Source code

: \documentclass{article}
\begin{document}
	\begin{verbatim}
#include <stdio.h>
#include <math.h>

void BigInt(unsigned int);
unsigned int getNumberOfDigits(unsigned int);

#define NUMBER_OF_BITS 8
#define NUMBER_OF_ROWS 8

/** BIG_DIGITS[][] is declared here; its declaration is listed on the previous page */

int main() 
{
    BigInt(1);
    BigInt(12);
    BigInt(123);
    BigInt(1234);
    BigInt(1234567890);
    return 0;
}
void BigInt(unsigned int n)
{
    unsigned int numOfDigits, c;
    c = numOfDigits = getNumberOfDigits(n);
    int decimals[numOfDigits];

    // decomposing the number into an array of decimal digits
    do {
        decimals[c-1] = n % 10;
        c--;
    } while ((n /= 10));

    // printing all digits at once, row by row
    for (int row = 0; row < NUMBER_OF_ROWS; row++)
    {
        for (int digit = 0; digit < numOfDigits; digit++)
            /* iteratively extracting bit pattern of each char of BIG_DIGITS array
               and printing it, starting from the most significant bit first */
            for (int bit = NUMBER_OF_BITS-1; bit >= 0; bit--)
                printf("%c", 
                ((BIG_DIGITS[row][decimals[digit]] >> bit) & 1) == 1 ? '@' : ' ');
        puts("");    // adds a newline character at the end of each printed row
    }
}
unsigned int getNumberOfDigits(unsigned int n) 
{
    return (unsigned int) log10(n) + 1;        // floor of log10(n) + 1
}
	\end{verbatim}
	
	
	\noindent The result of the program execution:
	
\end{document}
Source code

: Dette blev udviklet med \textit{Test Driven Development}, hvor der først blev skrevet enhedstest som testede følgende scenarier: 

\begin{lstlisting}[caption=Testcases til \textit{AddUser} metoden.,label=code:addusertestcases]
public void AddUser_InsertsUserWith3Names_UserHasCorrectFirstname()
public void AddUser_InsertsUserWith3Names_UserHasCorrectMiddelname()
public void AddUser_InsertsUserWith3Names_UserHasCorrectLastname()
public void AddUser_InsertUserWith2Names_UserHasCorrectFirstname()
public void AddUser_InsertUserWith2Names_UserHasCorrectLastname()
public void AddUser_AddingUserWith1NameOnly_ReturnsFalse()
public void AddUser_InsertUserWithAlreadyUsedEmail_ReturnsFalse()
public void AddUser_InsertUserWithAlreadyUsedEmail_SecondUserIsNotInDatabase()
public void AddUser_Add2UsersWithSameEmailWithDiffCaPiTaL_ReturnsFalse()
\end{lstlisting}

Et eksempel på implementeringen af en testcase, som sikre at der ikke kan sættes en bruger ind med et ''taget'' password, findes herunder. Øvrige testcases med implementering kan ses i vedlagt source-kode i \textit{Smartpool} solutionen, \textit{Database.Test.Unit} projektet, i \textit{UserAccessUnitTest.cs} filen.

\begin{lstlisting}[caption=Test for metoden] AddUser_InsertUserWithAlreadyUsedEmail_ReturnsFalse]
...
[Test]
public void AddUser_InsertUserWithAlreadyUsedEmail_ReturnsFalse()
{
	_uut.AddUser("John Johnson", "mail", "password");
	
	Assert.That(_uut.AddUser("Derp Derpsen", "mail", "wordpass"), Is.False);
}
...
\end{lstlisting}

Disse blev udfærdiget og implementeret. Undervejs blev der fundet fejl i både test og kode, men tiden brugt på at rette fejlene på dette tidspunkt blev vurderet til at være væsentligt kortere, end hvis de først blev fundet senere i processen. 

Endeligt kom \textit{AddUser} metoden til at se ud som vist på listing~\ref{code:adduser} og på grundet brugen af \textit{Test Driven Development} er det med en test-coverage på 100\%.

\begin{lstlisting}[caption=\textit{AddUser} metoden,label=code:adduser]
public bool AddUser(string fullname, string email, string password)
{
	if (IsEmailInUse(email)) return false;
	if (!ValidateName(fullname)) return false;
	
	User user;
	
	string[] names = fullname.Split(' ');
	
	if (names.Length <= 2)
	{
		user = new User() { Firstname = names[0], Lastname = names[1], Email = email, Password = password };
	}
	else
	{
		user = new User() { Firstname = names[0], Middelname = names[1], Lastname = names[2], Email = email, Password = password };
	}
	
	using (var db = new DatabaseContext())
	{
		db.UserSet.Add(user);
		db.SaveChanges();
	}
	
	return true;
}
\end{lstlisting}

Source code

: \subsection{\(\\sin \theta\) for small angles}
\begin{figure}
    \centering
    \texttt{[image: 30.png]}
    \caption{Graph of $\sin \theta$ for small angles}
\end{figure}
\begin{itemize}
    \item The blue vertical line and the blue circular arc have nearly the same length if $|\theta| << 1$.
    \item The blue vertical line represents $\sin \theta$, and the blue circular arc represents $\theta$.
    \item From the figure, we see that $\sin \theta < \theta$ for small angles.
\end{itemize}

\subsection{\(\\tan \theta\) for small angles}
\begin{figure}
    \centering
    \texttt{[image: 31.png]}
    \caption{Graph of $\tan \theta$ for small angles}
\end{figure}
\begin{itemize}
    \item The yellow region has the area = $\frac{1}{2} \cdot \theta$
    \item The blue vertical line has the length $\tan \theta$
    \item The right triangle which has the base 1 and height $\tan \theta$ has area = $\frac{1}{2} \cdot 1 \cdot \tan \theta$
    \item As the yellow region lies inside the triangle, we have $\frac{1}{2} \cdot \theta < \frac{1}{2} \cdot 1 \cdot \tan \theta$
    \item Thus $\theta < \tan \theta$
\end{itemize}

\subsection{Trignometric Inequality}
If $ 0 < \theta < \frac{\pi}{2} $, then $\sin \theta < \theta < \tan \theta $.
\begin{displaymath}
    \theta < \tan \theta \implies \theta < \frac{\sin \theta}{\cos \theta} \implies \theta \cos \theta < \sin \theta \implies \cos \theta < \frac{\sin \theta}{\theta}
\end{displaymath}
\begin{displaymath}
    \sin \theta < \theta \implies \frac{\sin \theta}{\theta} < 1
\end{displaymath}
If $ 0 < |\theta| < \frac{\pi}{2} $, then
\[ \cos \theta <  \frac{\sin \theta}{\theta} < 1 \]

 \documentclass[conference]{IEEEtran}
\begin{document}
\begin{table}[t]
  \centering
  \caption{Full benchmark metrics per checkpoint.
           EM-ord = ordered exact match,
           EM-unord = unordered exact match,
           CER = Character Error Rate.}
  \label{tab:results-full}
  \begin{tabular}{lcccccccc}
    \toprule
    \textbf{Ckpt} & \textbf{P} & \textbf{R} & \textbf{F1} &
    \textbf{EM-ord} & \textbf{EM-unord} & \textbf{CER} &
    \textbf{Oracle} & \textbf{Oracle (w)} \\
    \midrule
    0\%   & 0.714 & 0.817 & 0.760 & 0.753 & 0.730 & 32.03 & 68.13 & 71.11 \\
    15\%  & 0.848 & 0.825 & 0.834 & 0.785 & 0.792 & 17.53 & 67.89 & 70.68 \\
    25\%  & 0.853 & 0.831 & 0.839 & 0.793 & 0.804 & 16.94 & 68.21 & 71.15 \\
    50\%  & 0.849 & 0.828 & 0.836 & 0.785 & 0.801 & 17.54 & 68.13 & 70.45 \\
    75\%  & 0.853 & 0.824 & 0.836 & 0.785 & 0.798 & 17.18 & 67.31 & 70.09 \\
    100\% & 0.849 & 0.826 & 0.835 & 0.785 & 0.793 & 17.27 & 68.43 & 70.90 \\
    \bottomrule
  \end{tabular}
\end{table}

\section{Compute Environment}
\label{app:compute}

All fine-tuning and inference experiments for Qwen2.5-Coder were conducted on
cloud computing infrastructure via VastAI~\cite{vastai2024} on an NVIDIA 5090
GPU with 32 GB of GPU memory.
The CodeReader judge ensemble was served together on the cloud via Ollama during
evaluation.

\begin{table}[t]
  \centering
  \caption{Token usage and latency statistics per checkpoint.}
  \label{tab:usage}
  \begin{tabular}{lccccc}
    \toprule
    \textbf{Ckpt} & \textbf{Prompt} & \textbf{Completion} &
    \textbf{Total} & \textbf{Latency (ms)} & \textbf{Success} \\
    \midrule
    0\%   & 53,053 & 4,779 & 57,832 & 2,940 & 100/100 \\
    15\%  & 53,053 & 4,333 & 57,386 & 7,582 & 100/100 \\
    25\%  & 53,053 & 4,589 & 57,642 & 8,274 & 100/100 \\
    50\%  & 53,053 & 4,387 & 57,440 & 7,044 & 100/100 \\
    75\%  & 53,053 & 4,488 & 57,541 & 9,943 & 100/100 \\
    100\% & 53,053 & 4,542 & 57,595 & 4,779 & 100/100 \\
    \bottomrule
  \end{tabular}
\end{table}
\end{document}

TASK TO CARRY OUT: Return nothing but the lines from the start of the listing above through the line containing "decimals[c-1] = n % 10;", exactly as given.

SOLUTION:
Source code

: \documentclass{article}
\begin{document}
	\begin{verbatim}
#include <stdio.h>
#include <math.h>

void BigInt(unsigned int);
unsigned int getNumberOfDigits(unsigned int);

#define NUMBER_OF_BITS 8
#define NUMBER_OF_ROWS 8

/** BIG_DIGITS[][] is declared here; its declaration is listed on the previous page */

int main() 
{
    BigInt(1);
    BigInt(12);
    BigInt(123);
    BigInt(1234);
    BigInt(1234567890);
    return 0;
}
void BigInt(unsigned int n)
{
    unsigned int numOfDigits, c;
    c = numOfDigits = getNumberOfDigits(n);
    int decimals[numOfDigits];

    // decomposing the number into an array of decimal digits
    do {
        decimals[c-1] = n % 10;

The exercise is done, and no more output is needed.